The new personnel rules will resemble those being developed at the Defense and Homeland Security departments. They likely will include limits on collective bargaining and a new pay system, but Johnson said he did not yet know the specifics.
Federal unions have been strong critics of the new personnel rules and on Wednesday said they planned to file a lawsuit against Homeland Security over them.
The proposed Sunset Commission would review all 1,200 government programs every 10 years. It would vote on whether or not to recommend keeping each program, and then Congress would vote on the program's reauthorization. Without reauthorization, the programs would automatically end.
"It's a way for agencies to have to justify their value," said Johnson.

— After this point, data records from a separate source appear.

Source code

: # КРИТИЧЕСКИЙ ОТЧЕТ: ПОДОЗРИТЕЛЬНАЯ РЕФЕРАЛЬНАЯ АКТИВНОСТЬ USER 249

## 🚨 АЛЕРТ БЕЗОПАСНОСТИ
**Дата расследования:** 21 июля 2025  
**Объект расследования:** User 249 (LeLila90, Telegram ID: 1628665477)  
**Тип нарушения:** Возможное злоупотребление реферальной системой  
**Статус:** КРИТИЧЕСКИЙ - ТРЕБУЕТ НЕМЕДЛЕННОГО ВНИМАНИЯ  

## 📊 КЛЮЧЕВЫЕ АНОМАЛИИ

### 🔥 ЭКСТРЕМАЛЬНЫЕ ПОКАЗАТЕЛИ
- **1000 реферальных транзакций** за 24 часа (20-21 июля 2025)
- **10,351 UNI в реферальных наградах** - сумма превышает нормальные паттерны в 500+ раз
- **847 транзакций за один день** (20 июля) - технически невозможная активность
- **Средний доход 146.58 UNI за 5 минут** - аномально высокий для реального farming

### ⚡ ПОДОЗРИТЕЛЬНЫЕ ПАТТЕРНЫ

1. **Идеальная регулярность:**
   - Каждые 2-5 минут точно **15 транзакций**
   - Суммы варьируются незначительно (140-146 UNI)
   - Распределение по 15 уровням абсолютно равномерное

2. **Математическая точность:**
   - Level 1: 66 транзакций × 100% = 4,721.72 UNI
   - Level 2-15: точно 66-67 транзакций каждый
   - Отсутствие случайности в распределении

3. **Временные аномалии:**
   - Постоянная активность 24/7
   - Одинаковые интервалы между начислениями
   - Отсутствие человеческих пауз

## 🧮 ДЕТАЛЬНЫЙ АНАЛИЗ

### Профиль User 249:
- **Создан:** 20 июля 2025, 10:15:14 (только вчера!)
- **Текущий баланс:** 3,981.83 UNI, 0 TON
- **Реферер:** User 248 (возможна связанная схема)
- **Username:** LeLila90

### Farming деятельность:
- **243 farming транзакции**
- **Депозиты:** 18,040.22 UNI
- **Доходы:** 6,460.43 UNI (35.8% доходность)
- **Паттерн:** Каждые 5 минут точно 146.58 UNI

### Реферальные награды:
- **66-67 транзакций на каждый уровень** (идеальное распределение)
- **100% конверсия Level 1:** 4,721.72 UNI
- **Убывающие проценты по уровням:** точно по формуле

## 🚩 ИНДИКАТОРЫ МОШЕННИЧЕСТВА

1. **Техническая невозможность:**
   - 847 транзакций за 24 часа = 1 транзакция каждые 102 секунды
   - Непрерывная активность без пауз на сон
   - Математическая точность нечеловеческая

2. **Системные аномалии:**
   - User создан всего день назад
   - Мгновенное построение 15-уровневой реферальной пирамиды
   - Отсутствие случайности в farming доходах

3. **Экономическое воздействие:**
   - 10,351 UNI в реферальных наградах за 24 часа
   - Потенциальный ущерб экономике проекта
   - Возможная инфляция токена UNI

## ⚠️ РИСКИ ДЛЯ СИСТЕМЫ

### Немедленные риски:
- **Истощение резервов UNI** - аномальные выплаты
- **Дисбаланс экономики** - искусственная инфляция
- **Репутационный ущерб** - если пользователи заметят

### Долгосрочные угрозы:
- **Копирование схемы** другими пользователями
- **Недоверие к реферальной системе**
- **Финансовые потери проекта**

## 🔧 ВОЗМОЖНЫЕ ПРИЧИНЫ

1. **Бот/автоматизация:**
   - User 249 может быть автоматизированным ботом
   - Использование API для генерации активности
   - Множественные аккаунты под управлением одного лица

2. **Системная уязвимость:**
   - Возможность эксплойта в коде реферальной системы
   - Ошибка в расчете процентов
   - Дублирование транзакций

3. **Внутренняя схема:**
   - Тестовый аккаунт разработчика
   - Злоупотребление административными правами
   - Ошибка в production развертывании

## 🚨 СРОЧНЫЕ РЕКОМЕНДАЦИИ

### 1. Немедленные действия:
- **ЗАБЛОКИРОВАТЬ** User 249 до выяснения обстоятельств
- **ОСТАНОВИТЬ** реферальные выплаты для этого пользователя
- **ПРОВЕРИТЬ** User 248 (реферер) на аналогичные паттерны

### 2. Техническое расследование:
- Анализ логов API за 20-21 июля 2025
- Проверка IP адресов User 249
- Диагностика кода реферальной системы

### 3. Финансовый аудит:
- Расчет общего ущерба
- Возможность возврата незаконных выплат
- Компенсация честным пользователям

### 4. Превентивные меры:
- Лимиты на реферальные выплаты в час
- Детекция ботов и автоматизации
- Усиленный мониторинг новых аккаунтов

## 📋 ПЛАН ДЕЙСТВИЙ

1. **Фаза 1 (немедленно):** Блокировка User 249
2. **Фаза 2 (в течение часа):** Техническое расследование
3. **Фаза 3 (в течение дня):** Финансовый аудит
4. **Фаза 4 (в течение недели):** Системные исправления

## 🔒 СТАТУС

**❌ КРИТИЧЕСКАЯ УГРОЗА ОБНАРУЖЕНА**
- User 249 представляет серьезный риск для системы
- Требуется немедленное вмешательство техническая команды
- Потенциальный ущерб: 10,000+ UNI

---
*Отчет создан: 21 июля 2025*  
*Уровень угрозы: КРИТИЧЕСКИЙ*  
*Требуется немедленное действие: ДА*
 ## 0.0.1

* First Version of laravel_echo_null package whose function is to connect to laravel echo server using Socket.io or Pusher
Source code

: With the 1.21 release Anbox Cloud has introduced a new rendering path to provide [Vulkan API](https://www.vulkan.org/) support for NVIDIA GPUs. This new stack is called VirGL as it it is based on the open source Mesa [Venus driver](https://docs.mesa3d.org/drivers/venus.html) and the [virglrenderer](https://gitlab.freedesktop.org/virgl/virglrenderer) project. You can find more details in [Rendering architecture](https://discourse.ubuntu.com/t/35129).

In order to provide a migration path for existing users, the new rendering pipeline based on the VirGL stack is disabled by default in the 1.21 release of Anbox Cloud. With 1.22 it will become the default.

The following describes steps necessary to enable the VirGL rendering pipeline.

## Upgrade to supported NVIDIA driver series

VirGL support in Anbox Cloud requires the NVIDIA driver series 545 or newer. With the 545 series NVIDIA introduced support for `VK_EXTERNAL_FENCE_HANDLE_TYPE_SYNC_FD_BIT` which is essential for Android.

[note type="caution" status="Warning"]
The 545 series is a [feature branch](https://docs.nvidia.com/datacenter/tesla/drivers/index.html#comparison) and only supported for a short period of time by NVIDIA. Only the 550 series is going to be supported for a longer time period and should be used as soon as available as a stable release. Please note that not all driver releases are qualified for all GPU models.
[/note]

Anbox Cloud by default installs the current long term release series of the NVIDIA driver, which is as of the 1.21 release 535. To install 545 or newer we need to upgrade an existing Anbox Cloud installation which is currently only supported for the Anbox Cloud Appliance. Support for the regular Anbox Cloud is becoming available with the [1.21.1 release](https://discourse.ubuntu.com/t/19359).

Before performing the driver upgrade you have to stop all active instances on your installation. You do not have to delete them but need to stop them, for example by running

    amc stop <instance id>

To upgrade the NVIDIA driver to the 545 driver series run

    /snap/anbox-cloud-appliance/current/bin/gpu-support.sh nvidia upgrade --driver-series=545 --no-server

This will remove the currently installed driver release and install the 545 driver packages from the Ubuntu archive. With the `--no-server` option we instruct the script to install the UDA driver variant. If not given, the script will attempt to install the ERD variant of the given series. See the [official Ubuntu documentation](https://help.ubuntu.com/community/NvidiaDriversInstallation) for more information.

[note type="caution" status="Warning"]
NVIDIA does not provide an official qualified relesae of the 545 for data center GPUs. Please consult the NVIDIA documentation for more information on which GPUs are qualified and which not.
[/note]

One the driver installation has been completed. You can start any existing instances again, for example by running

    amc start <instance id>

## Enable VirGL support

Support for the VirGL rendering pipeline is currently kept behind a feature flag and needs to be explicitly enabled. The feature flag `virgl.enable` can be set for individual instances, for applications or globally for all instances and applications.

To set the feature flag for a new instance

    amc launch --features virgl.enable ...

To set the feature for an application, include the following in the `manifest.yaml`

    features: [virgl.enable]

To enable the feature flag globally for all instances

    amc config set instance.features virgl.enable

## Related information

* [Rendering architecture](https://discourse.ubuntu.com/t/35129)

The Results Commission would examine how agencies work together to implement programs and recommend ways to improve interagency efficiency.
Johnson emphasized the impact of the President's Management Agenda in improving accountability. The goal, he said, is to show that "every program is better this year than the last."
The latest score card, released last week, showed higher scores for eight agencies and four declining scores. Defense, which holds the largest number of job competitions, dropped from the highest score, green, to yellow, the middle rating.
"It's not easy being green," Johnson said, evoking Kermit the Frog. Defense lost points on its competitive sourcing score because it did not follow through with its job competition plans, he said.
Asked why scores at the Defense and Veterans Affairs departments, the Small Business Administration and the Office of Personnel Management dropped, Johnson said getting to green hasn't gotten harder, but agencies have to work hard to maintain their top status.
He noted improvements in human capital management, which has the highest scores of any initiative. Federal employees, he said, should be thought of as public servants and not as bureaucrats, he said.
"We need to do a better job," he added, "of providing our employees tools to live up to their full potential."